**What to produce**
Spot each line in the records below where the word "white" occurs, then copy it.

[Records to process Boundary: Start]

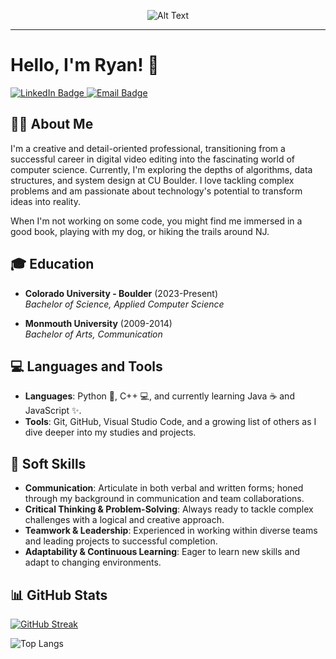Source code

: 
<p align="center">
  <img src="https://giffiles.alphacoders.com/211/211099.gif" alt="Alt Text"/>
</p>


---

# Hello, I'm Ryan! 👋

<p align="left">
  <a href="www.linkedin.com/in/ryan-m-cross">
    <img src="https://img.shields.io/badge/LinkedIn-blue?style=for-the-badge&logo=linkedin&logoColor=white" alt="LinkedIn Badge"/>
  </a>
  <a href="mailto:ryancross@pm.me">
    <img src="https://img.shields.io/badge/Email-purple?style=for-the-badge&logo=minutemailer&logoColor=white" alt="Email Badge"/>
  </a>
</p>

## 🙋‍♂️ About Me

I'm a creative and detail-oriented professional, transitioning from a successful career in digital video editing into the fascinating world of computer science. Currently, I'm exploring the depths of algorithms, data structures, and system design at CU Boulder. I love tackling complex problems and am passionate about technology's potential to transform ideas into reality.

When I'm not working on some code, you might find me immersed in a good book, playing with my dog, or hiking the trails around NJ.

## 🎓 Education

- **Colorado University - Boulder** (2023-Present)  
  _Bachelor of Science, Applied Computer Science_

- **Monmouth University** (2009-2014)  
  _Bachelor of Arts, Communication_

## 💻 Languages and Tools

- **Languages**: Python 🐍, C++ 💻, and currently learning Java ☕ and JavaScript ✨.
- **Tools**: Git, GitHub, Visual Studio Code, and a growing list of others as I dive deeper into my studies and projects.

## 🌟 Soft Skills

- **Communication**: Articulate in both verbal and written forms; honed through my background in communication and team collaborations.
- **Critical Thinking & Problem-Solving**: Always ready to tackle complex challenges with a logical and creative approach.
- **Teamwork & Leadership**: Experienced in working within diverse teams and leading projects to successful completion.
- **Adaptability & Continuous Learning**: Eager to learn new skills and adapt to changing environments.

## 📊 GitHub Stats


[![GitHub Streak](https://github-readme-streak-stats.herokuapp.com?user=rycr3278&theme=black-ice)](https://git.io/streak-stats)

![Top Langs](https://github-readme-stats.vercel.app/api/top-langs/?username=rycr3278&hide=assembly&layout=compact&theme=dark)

[Records to process Boundary: End]
[Records to process Boundary: Start]

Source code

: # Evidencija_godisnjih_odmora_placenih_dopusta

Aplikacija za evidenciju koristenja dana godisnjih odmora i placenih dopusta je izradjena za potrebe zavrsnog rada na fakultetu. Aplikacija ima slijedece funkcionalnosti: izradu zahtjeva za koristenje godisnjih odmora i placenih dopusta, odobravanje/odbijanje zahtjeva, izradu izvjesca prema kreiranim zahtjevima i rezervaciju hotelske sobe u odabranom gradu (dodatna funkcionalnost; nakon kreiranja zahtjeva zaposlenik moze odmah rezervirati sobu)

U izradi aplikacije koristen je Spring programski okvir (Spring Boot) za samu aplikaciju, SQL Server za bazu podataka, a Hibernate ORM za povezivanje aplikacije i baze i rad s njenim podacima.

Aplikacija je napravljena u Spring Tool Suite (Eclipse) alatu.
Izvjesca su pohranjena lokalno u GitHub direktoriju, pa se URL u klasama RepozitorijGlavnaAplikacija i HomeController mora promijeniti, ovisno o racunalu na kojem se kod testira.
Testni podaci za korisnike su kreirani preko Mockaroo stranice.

[Records to process Boundary: End]

**Finished task**
    <img src="https://img.shields.io/badge/LinkedIn-blue?style=for-the-badge&logo=linkedin&logoColor=white" alt="LinkedIn Badge"/>
    <img src="https://img.shields.io/badge/Email-purple?style=for-the-badge&logo=minutemailer&logoColor=white" alt="Email Badge"/>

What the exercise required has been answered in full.